§ **Work instruction**:
Report, as a bare number, how many lines in the data contain "maker".

(Plain-text document sources)
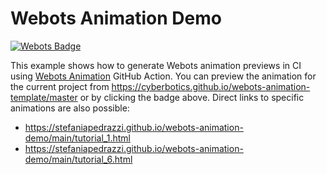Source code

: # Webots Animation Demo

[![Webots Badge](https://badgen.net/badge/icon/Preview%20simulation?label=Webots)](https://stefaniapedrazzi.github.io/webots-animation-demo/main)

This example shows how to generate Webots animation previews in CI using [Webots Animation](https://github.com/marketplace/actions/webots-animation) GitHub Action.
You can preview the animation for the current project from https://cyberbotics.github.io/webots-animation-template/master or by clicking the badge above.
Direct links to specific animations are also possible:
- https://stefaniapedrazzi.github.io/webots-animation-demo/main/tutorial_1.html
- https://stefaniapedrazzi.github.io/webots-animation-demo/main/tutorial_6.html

---

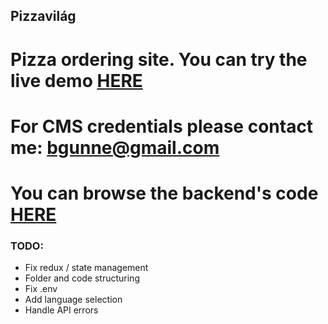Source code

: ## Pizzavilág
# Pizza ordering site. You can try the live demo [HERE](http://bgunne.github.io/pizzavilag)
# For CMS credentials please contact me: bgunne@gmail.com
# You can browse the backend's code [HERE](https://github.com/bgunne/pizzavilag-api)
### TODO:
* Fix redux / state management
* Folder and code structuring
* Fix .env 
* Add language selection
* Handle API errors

---

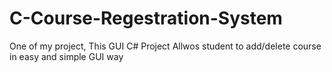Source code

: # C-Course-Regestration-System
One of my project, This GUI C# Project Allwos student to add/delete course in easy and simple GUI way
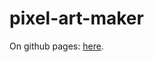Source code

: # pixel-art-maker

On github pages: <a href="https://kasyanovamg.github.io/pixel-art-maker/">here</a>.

§ **Task solution**:
2